Assignment
Working from the top of the records below, reproduce each line exactly, ending once you have written the line containing "six weeks thoroughly.".

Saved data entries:
------
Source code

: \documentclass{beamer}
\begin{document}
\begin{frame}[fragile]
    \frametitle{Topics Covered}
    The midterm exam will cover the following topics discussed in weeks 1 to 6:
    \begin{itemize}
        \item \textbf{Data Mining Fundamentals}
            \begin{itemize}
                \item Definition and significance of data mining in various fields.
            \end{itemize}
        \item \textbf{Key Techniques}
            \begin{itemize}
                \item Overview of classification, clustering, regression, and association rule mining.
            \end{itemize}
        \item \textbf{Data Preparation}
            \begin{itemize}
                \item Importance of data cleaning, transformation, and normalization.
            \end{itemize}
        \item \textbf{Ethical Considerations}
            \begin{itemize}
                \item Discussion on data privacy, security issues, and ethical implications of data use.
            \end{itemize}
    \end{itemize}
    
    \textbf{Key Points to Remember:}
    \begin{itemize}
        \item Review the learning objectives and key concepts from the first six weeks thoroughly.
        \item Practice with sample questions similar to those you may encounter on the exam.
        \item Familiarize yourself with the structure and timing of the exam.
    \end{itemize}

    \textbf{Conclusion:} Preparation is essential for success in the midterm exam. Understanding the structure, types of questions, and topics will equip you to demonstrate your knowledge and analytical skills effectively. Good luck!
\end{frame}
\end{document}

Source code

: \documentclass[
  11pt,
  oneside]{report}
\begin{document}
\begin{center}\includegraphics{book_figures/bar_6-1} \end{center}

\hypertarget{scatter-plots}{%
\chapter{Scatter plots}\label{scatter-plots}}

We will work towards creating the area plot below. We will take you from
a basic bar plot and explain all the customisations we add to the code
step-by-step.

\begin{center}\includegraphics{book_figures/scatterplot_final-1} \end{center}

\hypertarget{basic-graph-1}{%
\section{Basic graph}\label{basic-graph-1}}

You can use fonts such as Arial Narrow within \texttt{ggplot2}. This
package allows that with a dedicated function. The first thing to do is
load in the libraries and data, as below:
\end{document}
------
Solution for this task
Source code

: \documentclass{beamer}
\begin{document}
\begin{frame}[fragile]
    \frametitle{Topics Covered}
    The midterm exam will cover the following topics discussed in weeks 1 to 6:
    \begin{itemize}
        \item \textbf{Data Mining Fundamentals}
            \begin{itemize}
                \item Definition and significance of data mining in various fields.
            \end{itemize}
        \item \textbf{Key Techniques}
            \begin{itemize}
                \item Overview of classification, clustering, regression, and association rule mining.
            \end{itemize}
        \item \textbf{Data Preparation}
            \begin{itemize}
                \item Importance of data cleaning, transformation, and normalization.
            \end{itemize}
        \item \textbf{Ethical Considerations}
            \begin{itemize}
                \item Discussion on data privacy, security issues, and ethical implications of data use.
            \end{itemize}
    \end{itemize}
    
    \textbf{Key Points to Remember:}
    \begin{itemize}
        \item Review the learning objectives and key concepts from the first six weeks thoroughly.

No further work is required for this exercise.